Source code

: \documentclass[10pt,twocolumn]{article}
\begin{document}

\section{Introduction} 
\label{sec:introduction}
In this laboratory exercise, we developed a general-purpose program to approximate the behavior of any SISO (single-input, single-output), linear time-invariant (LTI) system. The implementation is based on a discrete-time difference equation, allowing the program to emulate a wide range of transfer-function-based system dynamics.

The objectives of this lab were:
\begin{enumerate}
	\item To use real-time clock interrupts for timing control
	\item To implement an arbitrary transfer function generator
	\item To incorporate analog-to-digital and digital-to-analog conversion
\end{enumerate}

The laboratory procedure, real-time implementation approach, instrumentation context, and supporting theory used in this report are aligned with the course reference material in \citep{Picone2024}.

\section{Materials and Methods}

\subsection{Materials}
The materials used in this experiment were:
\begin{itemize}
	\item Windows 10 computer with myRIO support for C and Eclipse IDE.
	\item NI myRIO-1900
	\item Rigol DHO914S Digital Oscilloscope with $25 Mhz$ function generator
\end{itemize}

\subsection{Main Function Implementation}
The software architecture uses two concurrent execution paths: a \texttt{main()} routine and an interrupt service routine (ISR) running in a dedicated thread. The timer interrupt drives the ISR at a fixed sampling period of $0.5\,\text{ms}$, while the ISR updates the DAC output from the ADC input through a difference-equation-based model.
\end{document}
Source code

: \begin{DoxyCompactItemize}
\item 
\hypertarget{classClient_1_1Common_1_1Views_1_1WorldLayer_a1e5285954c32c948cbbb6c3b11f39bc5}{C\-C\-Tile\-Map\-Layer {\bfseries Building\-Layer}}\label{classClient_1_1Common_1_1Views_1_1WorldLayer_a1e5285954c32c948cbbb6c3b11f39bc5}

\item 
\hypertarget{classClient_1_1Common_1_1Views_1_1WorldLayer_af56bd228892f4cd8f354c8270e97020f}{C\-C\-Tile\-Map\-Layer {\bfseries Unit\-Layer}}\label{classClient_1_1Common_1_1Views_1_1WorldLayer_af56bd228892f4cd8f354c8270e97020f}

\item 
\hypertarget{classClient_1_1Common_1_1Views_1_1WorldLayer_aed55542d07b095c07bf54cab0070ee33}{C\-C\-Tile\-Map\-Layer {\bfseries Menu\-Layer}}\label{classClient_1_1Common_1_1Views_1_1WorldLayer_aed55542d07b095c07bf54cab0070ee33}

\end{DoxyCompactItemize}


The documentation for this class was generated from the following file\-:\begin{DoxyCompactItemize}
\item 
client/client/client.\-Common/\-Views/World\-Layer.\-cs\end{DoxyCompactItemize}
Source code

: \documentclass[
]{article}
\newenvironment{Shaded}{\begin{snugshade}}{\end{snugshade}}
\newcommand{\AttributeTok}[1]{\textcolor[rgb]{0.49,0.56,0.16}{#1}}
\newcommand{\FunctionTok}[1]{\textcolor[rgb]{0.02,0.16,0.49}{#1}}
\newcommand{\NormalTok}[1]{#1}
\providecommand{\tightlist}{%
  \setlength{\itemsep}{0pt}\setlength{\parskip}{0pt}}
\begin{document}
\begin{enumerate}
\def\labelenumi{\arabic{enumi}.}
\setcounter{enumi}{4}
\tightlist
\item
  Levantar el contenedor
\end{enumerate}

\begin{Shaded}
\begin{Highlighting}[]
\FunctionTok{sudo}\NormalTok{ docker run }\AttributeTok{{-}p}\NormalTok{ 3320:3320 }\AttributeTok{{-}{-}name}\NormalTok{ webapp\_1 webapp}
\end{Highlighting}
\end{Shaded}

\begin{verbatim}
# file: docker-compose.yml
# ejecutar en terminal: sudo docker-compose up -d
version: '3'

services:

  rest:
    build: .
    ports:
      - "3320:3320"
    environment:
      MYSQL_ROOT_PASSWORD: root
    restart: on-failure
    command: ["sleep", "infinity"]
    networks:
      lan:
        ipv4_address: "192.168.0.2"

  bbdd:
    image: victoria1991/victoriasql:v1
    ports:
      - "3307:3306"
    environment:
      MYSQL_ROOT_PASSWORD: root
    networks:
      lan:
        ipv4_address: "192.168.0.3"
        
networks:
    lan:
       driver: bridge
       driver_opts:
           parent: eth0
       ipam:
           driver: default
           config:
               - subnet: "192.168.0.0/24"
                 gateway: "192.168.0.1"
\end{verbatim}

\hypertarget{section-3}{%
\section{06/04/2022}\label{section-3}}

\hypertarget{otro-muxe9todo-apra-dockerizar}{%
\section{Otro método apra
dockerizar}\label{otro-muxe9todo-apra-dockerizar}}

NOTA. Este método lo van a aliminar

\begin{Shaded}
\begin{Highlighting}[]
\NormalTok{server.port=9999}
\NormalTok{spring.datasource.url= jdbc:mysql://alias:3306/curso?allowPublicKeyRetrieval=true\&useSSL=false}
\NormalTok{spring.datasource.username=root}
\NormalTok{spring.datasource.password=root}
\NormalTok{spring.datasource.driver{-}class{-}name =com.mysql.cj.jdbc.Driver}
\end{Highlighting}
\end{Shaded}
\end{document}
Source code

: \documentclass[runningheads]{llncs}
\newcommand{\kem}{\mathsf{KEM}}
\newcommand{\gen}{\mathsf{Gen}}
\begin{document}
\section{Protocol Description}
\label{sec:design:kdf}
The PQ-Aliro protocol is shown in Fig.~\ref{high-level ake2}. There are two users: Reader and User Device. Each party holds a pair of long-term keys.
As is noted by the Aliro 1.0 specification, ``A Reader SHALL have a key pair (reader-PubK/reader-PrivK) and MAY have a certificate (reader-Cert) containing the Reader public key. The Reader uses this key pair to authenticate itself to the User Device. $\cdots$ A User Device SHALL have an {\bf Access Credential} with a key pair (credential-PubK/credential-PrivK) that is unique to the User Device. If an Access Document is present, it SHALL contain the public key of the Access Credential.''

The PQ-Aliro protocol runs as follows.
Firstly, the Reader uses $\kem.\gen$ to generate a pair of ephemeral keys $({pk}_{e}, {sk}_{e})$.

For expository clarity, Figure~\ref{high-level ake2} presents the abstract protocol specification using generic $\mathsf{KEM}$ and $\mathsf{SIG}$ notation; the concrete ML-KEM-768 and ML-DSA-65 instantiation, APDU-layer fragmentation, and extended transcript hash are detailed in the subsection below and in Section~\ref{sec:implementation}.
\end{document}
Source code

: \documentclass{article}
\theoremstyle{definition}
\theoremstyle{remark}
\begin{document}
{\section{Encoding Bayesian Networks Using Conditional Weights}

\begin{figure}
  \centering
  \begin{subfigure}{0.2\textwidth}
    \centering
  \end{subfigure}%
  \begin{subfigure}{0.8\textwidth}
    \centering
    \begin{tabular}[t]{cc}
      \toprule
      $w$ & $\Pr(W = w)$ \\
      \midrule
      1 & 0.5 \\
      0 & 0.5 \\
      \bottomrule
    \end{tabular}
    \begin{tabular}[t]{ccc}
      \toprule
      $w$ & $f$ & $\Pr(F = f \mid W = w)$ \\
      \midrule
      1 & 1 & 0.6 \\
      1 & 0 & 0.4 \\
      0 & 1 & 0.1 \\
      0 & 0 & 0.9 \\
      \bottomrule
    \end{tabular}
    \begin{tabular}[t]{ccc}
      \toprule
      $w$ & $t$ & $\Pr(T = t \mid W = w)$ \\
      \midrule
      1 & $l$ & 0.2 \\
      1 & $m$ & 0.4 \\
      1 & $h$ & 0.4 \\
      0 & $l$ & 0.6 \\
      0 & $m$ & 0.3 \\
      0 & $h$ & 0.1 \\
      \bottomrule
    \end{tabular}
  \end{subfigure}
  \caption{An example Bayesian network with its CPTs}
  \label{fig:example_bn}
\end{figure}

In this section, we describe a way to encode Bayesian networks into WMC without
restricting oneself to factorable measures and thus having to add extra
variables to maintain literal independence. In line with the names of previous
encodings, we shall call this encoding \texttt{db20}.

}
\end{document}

* * *

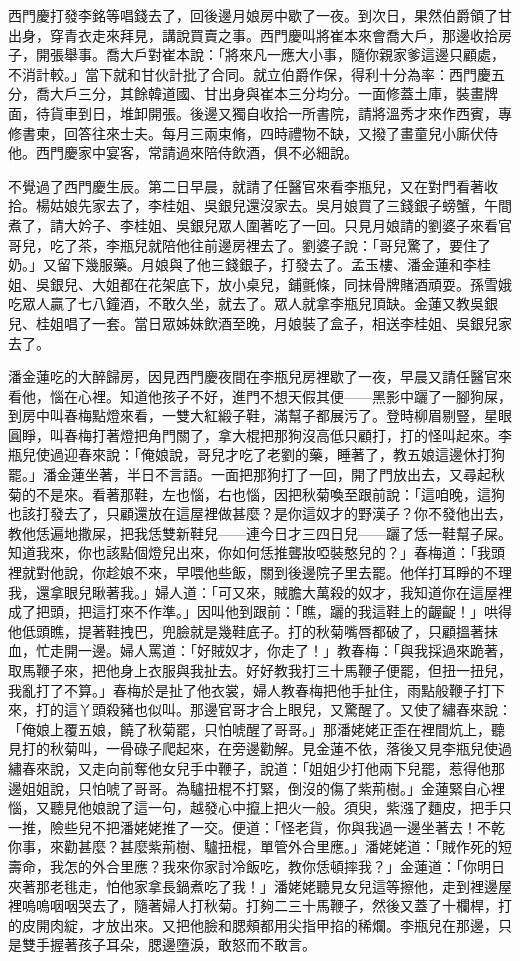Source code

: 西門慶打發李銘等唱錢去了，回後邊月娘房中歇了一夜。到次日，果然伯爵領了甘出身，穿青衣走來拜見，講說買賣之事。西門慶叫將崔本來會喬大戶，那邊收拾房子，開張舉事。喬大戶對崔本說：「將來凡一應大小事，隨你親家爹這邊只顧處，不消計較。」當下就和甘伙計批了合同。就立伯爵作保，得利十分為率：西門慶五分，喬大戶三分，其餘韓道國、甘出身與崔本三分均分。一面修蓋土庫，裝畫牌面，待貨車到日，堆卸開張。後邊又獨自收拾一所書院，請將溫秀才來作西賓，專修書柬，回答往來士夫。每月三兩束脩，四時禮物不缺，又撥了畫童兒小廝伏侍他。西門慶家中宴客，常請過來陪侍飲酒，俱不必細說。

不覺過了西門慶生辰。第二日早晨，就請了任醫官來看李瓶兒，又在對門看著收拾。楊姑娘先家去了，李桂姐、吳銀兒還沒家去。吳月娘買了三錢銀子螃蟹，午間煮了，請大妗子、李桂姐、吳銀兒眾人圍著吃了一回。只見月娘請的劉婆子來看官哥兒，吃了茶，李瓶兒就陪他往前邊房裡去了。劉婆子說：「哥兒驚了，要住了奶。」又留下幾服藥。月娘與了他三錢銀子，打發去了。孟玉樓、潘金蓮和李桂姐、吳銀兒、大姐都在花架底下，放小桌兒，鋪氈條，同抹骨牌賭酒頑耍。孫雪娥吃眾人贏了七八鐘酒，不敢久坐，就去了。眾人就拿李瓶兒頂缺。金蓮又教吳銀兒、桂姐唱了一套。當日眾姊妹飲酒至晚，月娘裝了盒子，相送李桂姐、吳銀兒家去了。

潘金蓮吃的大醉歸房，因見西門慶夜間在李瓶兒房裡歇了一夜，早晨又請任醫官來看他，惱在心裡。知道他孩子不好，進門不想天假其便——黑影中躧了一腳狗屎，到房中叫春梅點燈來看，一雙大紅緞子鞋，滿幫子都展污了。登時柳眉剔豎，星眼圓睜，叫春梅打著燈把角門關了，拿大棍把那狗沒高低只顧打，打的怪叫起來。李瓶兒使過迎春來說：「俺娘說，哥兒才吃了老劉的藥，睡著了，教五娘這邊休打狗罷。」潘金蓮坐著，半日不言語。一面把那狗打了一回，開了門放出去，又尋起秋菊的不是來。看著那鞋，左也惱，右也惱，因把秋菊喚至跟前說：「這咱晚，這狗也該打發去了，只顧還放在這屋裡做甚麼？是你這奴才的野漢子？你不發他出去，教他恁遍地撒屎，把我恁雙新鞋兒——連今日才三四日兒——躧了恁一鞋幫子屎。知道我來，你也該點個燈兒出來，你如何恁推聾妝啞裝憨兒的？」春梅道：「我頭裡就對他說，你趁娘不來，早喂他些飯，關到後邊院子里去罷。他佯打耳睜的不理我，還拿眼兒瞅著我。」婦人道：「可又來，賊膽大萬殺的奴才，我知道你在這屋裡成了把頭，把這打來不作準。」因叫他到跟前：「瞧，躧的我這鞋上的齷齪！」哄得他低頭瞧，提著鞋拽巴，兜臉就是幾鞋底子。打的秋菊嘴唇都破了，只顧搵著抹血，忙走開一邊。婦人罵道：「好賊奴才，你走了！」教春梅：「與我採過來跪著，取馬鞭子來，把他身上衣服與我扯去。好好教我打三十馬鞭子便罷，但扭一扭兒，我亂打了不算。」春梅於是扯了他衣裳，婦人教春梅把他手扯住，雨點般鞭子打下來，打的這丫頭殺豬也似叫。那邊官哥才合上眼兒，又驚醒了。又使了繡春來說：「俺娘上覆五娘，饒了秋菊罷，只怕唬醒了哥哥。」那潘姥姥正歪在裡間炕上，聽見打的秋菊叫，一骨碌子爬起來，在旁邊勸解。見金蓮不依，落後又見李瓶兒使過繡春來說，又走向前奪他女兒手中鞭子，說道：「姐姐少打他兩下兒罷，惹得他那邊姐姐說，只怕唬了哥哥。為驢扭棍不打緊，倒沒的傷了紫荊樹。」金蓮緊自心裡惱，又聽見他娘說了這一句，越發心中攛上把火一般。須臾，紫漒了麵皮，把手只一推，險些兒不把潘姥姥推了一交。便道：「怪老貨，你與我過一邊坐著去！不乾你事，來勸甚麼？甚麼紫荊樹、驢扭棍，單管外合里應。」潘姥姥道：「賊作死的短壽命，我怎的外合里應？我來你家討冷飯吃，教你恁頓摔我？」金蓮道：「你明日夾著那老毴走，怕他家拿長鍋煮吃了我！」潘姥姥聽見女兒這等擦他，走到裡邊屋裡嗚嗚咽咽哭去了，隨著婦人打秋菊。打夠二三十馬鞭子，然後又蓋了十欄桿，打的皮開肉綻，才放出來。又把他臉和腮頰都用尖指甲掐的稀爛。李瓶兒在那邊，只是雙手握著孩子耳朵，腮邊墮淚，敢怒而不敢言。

--

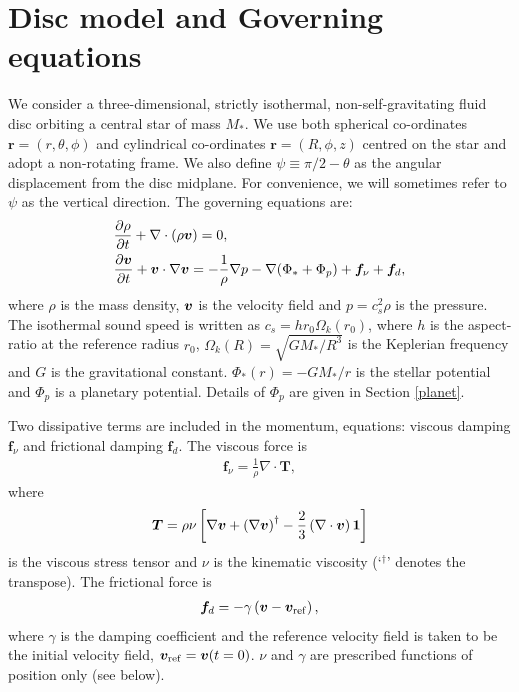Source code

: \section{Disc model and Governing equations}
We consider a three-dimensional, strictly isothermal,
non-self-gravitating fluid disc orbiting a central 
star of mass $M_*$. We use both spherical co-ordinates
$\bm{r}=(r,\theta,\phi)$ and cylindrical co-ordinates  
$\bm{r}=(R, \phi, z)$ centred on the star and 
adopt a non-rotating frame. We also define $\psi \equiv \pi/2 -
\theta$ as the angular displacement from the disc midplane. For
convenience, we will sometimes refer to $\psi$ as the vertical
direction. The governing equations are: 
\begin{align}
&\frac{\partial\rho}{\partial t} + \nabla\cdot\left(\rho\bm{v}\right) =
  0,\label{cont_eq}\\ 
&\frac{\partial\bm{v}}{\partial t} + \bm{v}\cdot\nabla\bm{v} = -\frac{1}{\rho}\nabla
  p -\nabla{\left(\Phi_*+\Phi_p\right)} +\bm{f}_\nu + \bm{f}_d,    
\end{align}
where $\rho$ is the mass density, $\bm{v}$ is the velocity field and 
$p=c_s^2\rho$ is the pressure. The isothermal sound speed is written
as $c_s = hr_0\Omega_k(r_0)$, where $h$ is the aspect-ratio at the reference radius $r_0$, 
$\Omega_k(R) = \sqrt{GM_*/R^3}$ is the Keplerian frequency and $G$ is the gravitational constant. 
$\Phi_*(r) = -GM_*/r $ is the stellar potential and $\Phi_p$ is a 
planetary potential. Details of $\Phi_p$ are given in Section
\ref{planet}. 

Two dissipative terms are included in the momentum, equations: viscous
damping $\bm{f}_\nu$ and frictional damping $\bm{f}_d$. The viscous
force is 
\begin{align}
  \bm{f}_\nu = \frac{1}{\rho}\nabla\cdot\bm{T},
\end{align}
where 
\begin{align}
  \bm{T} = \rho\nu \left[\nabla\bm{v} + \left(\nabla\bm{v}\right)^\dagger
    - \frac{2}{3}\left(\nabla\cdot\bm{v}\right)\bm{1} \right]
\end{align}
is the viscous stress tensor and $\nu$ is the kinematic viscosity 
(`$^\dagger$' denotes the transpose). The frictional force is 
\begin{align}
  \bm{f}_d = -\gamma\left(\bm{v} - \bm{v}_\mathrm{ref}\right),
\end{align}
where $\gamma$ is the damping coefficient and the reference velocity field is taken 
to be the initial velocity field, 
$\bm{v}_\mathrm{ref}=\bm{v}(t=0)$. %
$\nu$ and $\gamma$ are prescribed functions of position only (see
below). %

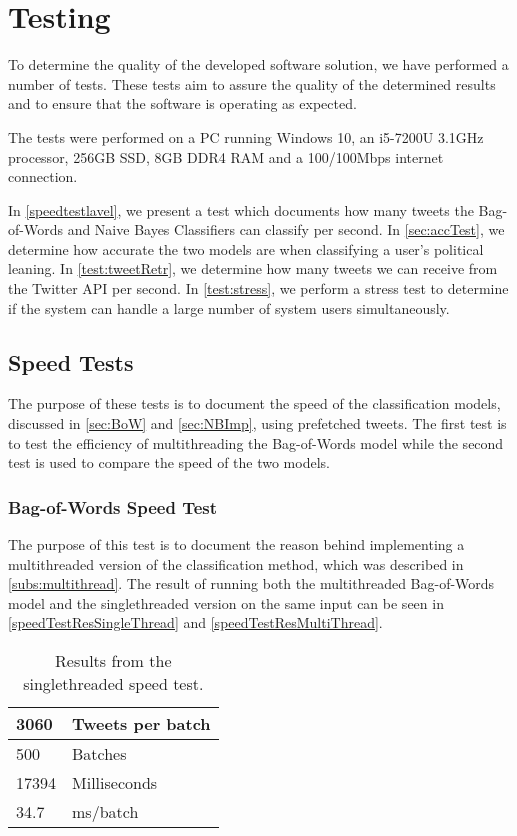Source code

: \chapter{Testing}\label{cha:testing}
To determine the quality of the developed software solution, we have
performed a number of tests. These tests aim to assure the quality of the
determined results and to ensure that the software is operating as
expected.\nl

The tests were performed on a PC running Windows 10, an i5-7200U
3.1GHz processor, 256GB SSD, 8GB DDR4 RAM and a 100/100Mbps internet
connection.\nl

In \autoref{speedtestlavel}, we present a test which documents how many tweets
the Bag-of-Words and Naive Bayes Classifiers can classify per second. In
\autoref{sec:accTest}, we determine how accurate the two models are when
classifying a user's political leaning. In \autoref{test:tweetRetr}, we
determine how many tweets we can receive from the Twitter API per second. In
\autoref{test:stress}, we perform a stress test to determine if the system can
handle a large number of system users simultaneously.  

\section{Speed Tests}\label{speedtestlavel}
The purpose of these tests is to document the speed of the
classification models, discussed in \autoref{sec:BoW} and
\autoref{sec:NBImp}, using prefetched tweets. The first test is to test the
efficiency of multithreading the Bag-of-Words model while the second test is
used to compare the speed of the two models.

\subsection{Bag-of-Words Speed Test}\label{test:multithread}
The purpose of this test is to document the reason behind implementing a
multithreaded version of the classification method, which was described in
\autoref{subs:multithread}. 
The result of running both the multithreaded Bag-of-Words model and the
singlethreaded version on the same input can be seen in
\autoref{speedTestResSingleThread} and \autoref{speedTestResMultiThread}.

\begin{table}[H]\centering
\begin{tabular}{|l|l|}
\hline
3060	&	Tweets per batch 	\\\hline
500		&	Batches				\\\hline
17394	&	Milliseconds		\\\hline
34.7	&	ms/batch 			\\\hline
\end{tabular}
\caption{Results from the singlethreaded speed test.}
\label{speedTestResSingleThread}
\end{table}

The task -
Check every line of the records above for the string "both". Copy those that hold it.

Answer to this exercise -
star of mass $M_*$. We use both spherical co-ordinates
The result of running both the multithreaded Bag-of-Words model and the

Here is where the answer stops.